5 stars. “This book is full of intense and raw emotion. The author bares her soul to the point of you feeling her pain. In addition, it causes you to examine some of your own relationships and realize that they also are toxic.”

  • Southern Girl for

5 stars. “I know Nina personally and never would I have thought she went through so much. Nina is a light and a joy to be around and I know God has worked through her life tremendously. The book though is quite a story, it’s real, you want to know what happens next and it keeps you reading to the next chapter. I think this book is a story of Nina always trusting in God. She didn’t make perfect choices, but yet, who does? God has a plan for her life and Nina bravely walked/walks that path and boldly chose to share her story with us.
I am blown away and humbled by the story and the lady who wrote this.”

  • Amazon Customer

4 stars. “A riveting memoir; imagine the courage it took the author Nina Norstrom to put pen to paper and relive her painful turbulent past.
Her intuitive understanding from her life experiences allows her readers to gain first-hand knowledge of relationships as they travel through the perils of life.

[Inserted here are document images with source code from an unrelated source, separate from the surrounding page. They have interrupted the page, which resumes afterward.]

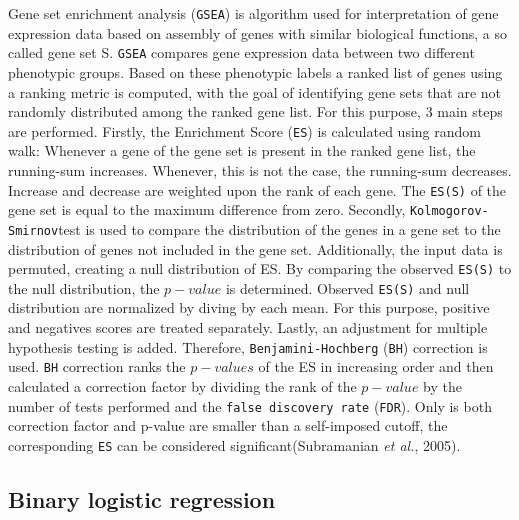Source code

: \documentclass[
  parskip,
  oneside]{scrreprt}
\begin{document}
Gene set enrichment analysis (\texttt{GSEA}) is algorithm used for
interpretation of gene expression data based on assembly of genes with
similar biological functions, a so called gene set S. \texttt{GSEA}
compares gene expression data between two different phenotypic groups.
Based on these phenotypic labels a ranked list of genes using a ranking
metric is computed, with the goal of identifying gene sets that are not
randomly distributed among the ranked gene list. For this purpose, 3
main steps are performed. Firstly, the Enrichment Score (\texttt{ES}) is
calculated using random walk: Whenever a gene of the gene set is present
in the ranked gene list, the running-sum increases. Whenever, this is
not the case, the running-sum decreases. Increase and decrease are
weighted upon the rank of each gene. The \texttt{ES(S)} of the gene set
is equal to the maximum difference from zero. Secondly,
\texttt{Kolmogorov-Smirnov}test is used to compare the distribution of
the genes in a gene set to the distribution of genes not included in the
gene set. Additionally, the input data is permuted, creating a null
distribution of ES. By comparing the observed \texttt{ES(S)} to the null
distribution, the \(p-value\) is determined. Observed \texttt{ES(S)} and
null distribution are normalized by diving by each mean. For this
purpose, positive and negatives scores are treated separately. Lastly,
an adjustment for multiple hypothesis testing is added. Therefore,
\texttt{Benjamini-Hochberg} (\texttt{BH}) correction is used.
\texttt{BH} correction ranks the \(p-values\) of the ES in increasing
order and then calculated a correction factor by dividing the rank of
the \(p-value\) by the number of tests performed and the
\texttt{false\ discovery\ rate} (\texttt{FDR}). Only is both correction
factor and p-value are smaller than a self-imposed cutoff, the
corresponding \texttt{ES} can be considered significant(Subramanian
\emph{et al.}, 2005).

\hypertarget{binary-logistic-regression}{%
\subsection{Binary logistic
regression}\label{binary-logistic-regression}}
\end{document}
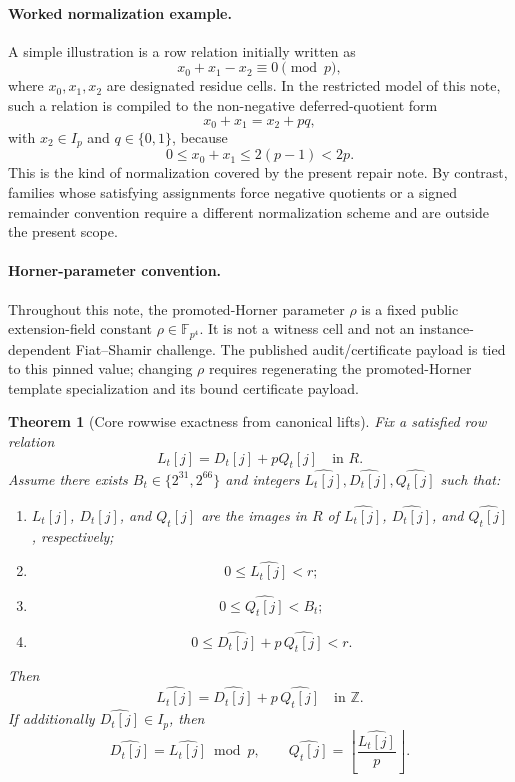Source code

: ﻿\documentclass[11pt]{article}
\newtheorem{theorem}{Theorem}[section]
\newcommand{\Z}{\mathbb{Z}}
\newcommand{\Ep}{\mathbb{F}_{p^4}}
\newcommand{\wt}[1]{\widehat{#1}}
\begin{document}
\paragraph{Worked normalization example.}
A simple illustration is a row relation initially written as
\[
x_0+x_1-x_2 \equiv 0 \pmod p,
\]
where \(x_0,x_1,x_2\) are designated residue cells. In the restricted model of
this note, such a relation is compiled to the non-negative deferred-quotient
form
\[
x_0+x_1 = x_2 + p q,
\]
with \(x_2\in I_p\) and \(q\in\{0,1\}\), because
\[
0\le x_0+x_1\le 2(p-1)<2p.
\]
This is the kind of normalization covered by the present repair note. By
contrast, families whose satisfying assignments force negative quotients or a
signed remainder convention require a different normalization scheme and are
outside the present scope.

\paragraph{Horner-parameter convention.}
Throughout this note, the promoted-Horner parameter \(\rho\) is a fixed public
extension-field constant \(\rho\in\Ep\). It is not a witness cell and not an
instance-dependent Fiat--Shamir challenge. The published
audit/certificate payload is tied to this pinned value; changing \(\rho\)
requires regenerating the promoted-Horner template specialization and its bound
certificate payload.

\begin{theorem}[Core rowwise exactness from canonical lifts]
\label{thm:core-rowwise-exactness}
Fix a satisfied row relation
\[
L_t[j]=D_t[j]+pQ_t[j]\quad\text{in }R.
\]
Assume there exists \(B_t\in\{2^{31},2^{66}\}\) and integers
\(\wt{L_t[j]},\wt{D_t[j]},\wt{Q_t[j]}\) such that:
\begin{enumerate}[label=(\roman*),leftmargin=2em]
    \item \(L_t[j]\), \(D_t[j]\), and \(Q_t[j]\) are the images in \(R\) of
    \(\wt{L_t[j]}\), \(\wt{D_t[j]}\), and \(\wt{Q_t[j]}\), respectively;
    \item
    \[
    0\le \wt{L_t[j]}<r;
    \]
    \item
    \[
    0\le \wt{Q_t[j]}<B_t;
    \]
    \item
    \[
    0\le \wt{D_t[j]}+p\,\wt{Q_t[j]}<r.
    \]
\end{enumerate}
Then
\[
\wt{L_t[j]}=\wt{D_t[j]}+p\,\wt{Q_t[j]}
\quad\text{in }\Z.
\]
If additionally \(\wt{D_t[j]}\in I_p\), then
\[
\wt{D_t[j]}=\wt{L_t[j]}\bmod p,
\qquad
\wt{Q_t[j]}=\left\lfloor\frac{\wt{L_t[j]}}{p}\right\rfloor.
\]
\end{theorem}
\end{document}
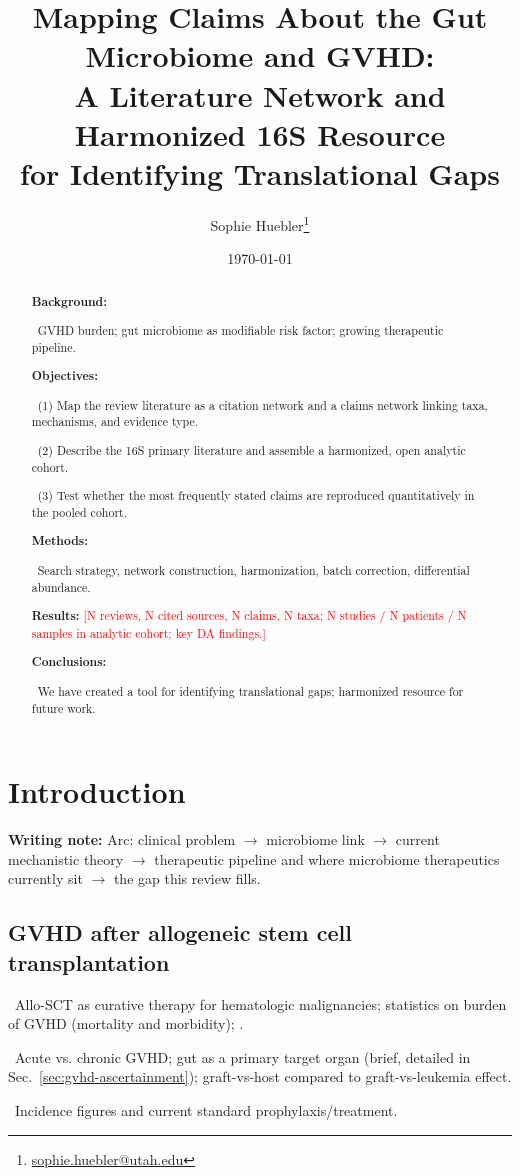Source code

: \documentclass[11pt,a4paper]{article}
\newcommand{\todoitem}[1]{\par\noindent\textcolor{blue!70!black}{\textbullet~#1}}
\newcommand{\writingnote}[1]{\par\medskip\noindent\colorbox{yellow!30}{\parbox{\dimexpr\linewidth-2\fboxsep}{%
  \small\textbf{Writing note:} #1}}\par\medskip}
\newcommand{\ph}[1]{\textcolor{red}{[#1]}}  %
\begin{document}
\title{Mapping Claims About the Gut Microbiome and GVHD:\\
A Literature Network and Harmonized 16S Resource\\for Identifying Translational Gaps}
\author{Sophie Huebler\thanks{\href{mailto:sophie.huebler@utah.edu}{sophie.huebler@utah.edu}}}
\date{\today}
\maketitle


\begin{abstract}
\noindent\textbf{Background:}
\todoitem{GVHD burden; gut microbiome as modifiable risk factor; growing therapeutic pipeline.}

\noindent\textbf{Objectives:}
\todoitem{(1) Map the review literature as a citation network and a claims network linking taxa, mechanisms, and evidence type.}
\todoitem{(2) Describe the 16S primary literature and assemble a harmonized, open analytic cohort.}
\todoitem{(3) Test whether the most frequently stated claims are reproduced quantitatively in the pooled cohort.}

\noindent\textbf{Methods:}
\todoitem{Search strategy, network construction, harmonization, batch correction, differential abundance.}

\noindent\textbf{Results:}
\ph{N reviews, N cited sources, N claims, N taxa; N studies / N patients / N samples in analytic cohort; key DA findings.}

\noindent\textbf{Conclusions:}
\todoitem{We have created a tool for identifying translational gaps; harmonized resource for future work.}
\end{abstract}

\tableofcontents
\newpage


\section{Introduction}
\label{sec:introduction}

\writingnote{Arc: clinical problem $\to$ microbiome link $\to$ current mechanistic theory $\to$ therapeutic pipeline and where microbiome therapeutics currently sit $\to$ the gap this review fills. }

\subsection*{GVHD after allogeneic stem cell transplantation}
\label{par:intro-gvhd}
\todoitem{Allo-SCT as curative therapy for hematologic malignancies; statistics on burden of GVHD (mortality and morbidity); \cite{Gratwohl2010} \cite{Ferrara2009} \cite{Gooley2010} \cite{Singh2016}.}
\todoitem{Acute vs. chronic GVHD; gut as a primary target organ (brief, detailed in Sec.~\ref{sec:gvhd-ascertainment}); graft-vs-host compared to graft-vs-leukemia effect.}
\todoitem{Incidence figures and current standard prophylaxis/treatment.}
\end{document}
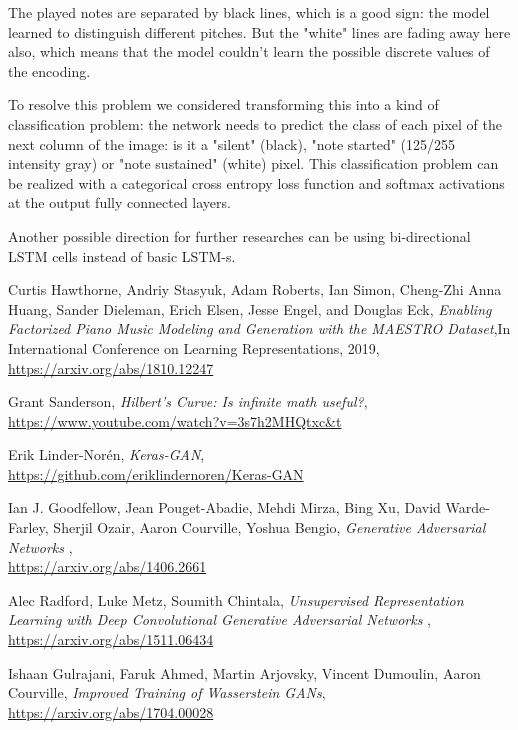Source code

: \documentclass{article}
\begin{document}
The played notes are separated by black lines, which is a good sign: the model learned to distinguish different pitches. But the "white" lines are fading away here also, which means that the model couldn't learn the possible discrete values of the encoding. 

To resolve this problem we considered transforming this into a kind of classification problem: the network needs to predict the class of each pixel of the next column of the image: is it a "silent" (black), "note started" (125/255 intensity gray) or "note sustained" (white) pixel. This classification problem can be realized with a categorical cross entropy loss function and softmax activations at the output fully connected layers. 

Another possible direction for further researches can be using bi-directional LSTM cells instead of basic LSTM-s. 

\small
\newpage

\begin{thebibliography}{bibliography}
	Curtis Hawthorne, Andriy Stasyuk, Adam Roberts, Ian Simon, Cheng-Zhi Anna Huang, Sander Dieleman, Erich Elsen, Jesse Engel, and Douglas Eck, \emph{Enabling Factorized Piano Music Modeling and Generation with the MAESTRO Dataset},In International Conference on Learning Representations, 2019, \\ \url{https://arxiv.org/abs/1810.12247}
	
	Grant Sanderson, \emph{Hilbert's Curve: Is infinite math useful?},\\ \url{https://www.youtube.com/watch?v=3s7h2MHQtxc\&t}
	
	 Erik Linder-Norén, \emph{Keras-GAN}, \\
	\url{https://github.com/eriklindernoren/Keras-GAN}
	
	 Ian J. Goodfellow, Jean Pouget-Abadie, Mehdi Mirza, Bing Xu, David Warde-Farley, Sherjil Ozair, Aaron Courville, Yoshua Bengio, \emph{Generative Adversarial Networks
	}, \\
	\url{https://arxiv.org/abs/1406.2661}
	
	 Alec Radford, Luke Metz, Soumith Chintala, \emph{Unsupervised Representation Learning with Deep Convolutional Generative Adversarial Networks
	}, \\
	\url{https://arxiv.org/abs/1511.06434}
	
	Ishaan Gulrajani, Faruk Ahmed, Martin Arjovsky, Vincent Dumoulin, Aaron Courville, \emph{Improved Training of Wasserstein GANs}, \\
	\url{https://arxiv.org/abs/1704.00028}
\end{thebibliography}
\end{document}
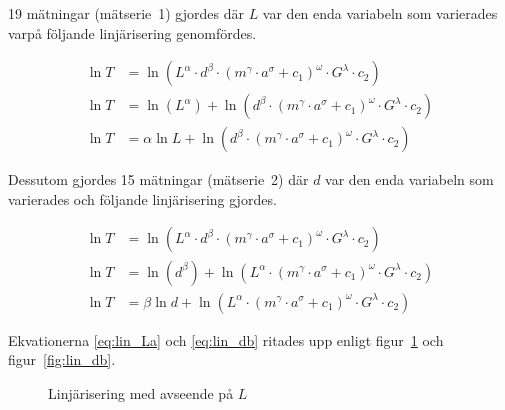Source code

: \documentclass[a4paper,12pt]{article}
\begin{document}
19 mätningar (mätserie~1) gjordes där $L$ var den enda variabeln som varierades
varpå följande linjärisering genomfördes.

\begin{align}
  \ln T &= \ln (L^\alpha \cdot d^\beta \cdot (m^\gamma \cdot a^\sigma + c_1)^\omega \cdot G^\lambda \cdot c_2) \nonumber \\
  \ln T &= \ln (L^\alpha) + \ln (d^\beta \cdot (m^\gamma \cdot a^\sigma + c_1)^\omega \cdot G^\lambda \cdot c_2) \nonumber \\
  \ln T &= \alpha \ln L + \ln (d^\beta \cdot (m^\gamma \cdot a^\sigma + c_1)^\omega \cdot G^\lambda \cdot c_2)  \label{eq:lin_La}
\end{align}

Dessutom gjordes 15 mätningar (mätserie~2) där $d$ var den enda variabeln som
varierades och följande linjärisering gjordes.

\begin{align}
  \ln T &= \ln (L^\alpha \cdot d^\beta \cdot (m^\gamma \cdot a^\sigma + c_1)^\omega \cdot G^\lambda \cdot c_2) \nonumber \\
  \ln T &= \ln (d^\beta) + \ln (L^\alpha \cdot (m^\gamma \cdot a^\sigma + c_1)^\omega \cdot G^\lambda \cdot c_2) \nonumber \\
  \ln T &= \beta\ln d + \ln (L^\alpha \cdot (m^\gamma \cdot a^\sigma + c_1)^\omega \cdot G^\lambda \cdot c_2)  \label{eq:lin_db}
\end{align}

Ekvationerna \eqref{eq:lin_La} och \eqref{eq:lin_db} ritades upp enligt
figur~\ref{fig:lin_La} och figur~\ref{fig:lin_db}.

\begin{figure}
  \caption{Linjärisering med avseende på $L$}
  \label{fig:lin_La}
\end{figure}
\end{document}
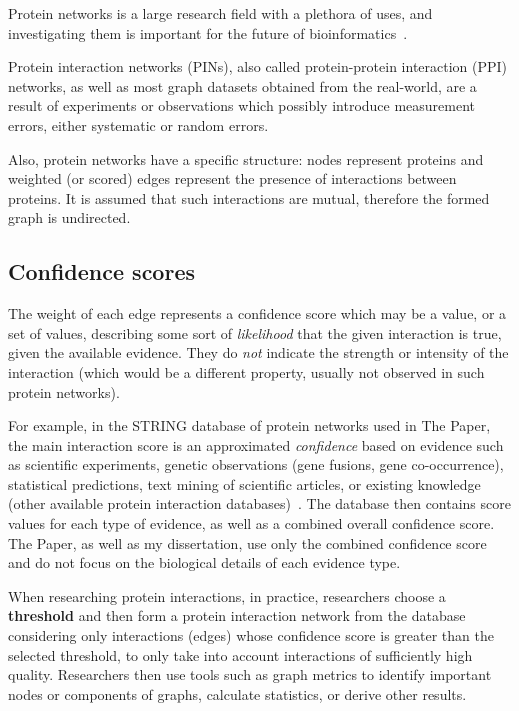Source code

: Protein networks is a large research field with a plethora of uses, and investigating them is important for the future of bioinformatics~.

Protein interaction networks (PINs), also called protein-protein interaction (PPI) networks, as well as most graph datasets obtained from the real-world, are a result of experiments or observations which possibly introduce measurement errors, either systematic or random errors.

Also, protein networks have a specific structure: nodes represent proteins and weighted (or scored) edges represent the presence of interactions between proteins.
It is assumed that such interactions are mutual, therefore the formed graph is undirected.



\subsection{Confidence scores}

The weight of each edge represents a confidence score which may be a value, or a set of values, describing some sort of \textsl{likelihood} that the given interaction is true, given the available evidence.
They do \textsl{not} indicate the strength or intensity of the interaction (which would be a different property, usually not observed in such protein networks).

For example, in the STRING database of protein networks used in The Paper, the main interaction score is an approximated \textsl{confidence} based on evidence such as scientific experiments, genetic observations (gene fusions, gene co-occurrence), statistical predictions, text mining of scientific articles, or existing knowledge (other available protein interaction databases)~\cite{Szklarczyk2019}.
The database then contains score values for each type of evidence, as well as a combined overall confidence score.
The Paper, as well as my dissertation, use only the combined confidence score and do not focus on the biological details of each evidence type.



When researching protein interactions, in practice, researchers choose a \textbf{threshold} and then form a protein interaction network from the database considering only interactions (edges) whose confidence score is greater than the selected threshold, to only take into account interactions of sufficiently high quality.
Researchers then use tools such as graph metrics to identify important nodes or components of graphs, calculate statistics, or derive other results.

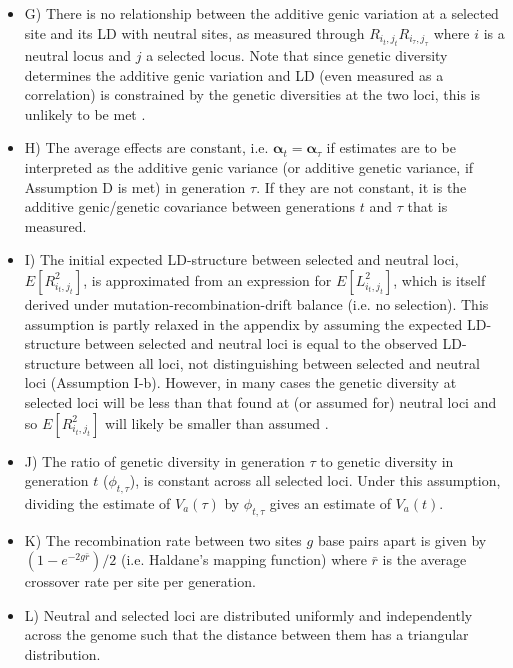 \documentclass[12pt]{article}
\begin{document}
\begin{bibunit}
\begin{itemize}
\item G)  There is no relationship between the additive genic variation at a selected site and its LD with neutral sites, as measured through $R_{i_t, j_t}R_{i_\tau, j_\tau}$ where $i$ is a neutral locus and $j$ a selected locus. Note that since genetic diversity determines the additive genic variation and LD (even measured as a correlation) is constrained by the genetic diversities at the two loci, this is unlikely to be met \citep{sved2018one}.

\item H) The average effects are constant, i.e. $\boldsymbol{\alpha}_t=\boldsymbol{\alpha}_{\tau}$ if estimates are to be interpreted as the additive genic variance (or additive genetic variance, if Assumption D is met) in generation $\tau$. If they are not constant, it is the additive genic/genetic covariance between generations $t$ and $\tau$ that is measured.  

\item I) The initial expected LD-structure between selected and neutral loci, $E[R_{i_t, j_t}^2]$, is approximated from an expression for $E[L_{i_t, j_t}^2]$, which is itself derived under mutation-recombination-drift balance (i.e. no selection). This assumption is partly relaxed in the appendix by assuming the expected LD-structure between selected and neutral loci is equal to the observed LD-structure between all loci, not distinguishing between selected and neutral loci (Assumption I-b). However, in many cases the genetic diversity at selected loci will be less than that found at (or assumed for) neutral loci and so $E[R_{i_t, j_t}^2]$ will likely be smaller than assumed \citep{sved2018one}.

\item J) The ratio of genetic diversity in generation $\tau$ to genetic diversity in generation $t$ ($\phi_{t,\tau}$), is constant across all selected loci. Under this assumption, dividing the estimate of $V_a(\tau)$ by $\phi_{t,\tau}$ gives an estimate of $V_a(t)$.

\item K) The recombination rate between two sites $g$ base pairs apart is given by $(1 - e^{-2g\bar{r}})/2$ (i.e. Haldane's \citeyearpar{haldane1919map} mapping function) where $\bar{r}$ is the average crossover rate per site per generation. 

\item L) Neutral and selected loci are distributed uniformly and independently across the genome such that the distance between them has a triangular distribution. 


\end{itemize}
\end{bibunit}
\end{document}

I truly appreciate the resources and bibliographies she shares with her readers……it’s a starting place to help others if they find themselves traveling a journey through toxic relationships.”

  • Retired Librarian for

5 stars. “This is the second book that I have read by Author, Nina Norstrom. I felt as though I was watching a sitcom. After reading each chapter, I was left with the feeling of wanting to see what the next toxic adventure would be. This piece of material is a wonderful self-help aid. I can definitely see Ms. Nina’s material as a stage play.”

  • Malik Cain for

5 stars. “This book is a must-read! I keep it by my bed as a reference tool, right next to my Bible. Whenever I need a little help figuring out my own toxic relationship with others I read the highlighted areas which is therapeutic for me. The author not only took us down roads of her past relationships but also highlighted the lessons learned from those experiences. Once I started reading, I was not able to put it down. I had many emotions reading Not a Blueprint: It’s the shoe prints that matter, but the biggest takeaway was to listen to your children and how toxic diseases can even effect our families if we don’t pay attention. I applaud Nina Norstom for sharing her story with the world in an effort to help others who may be going through the same thing.”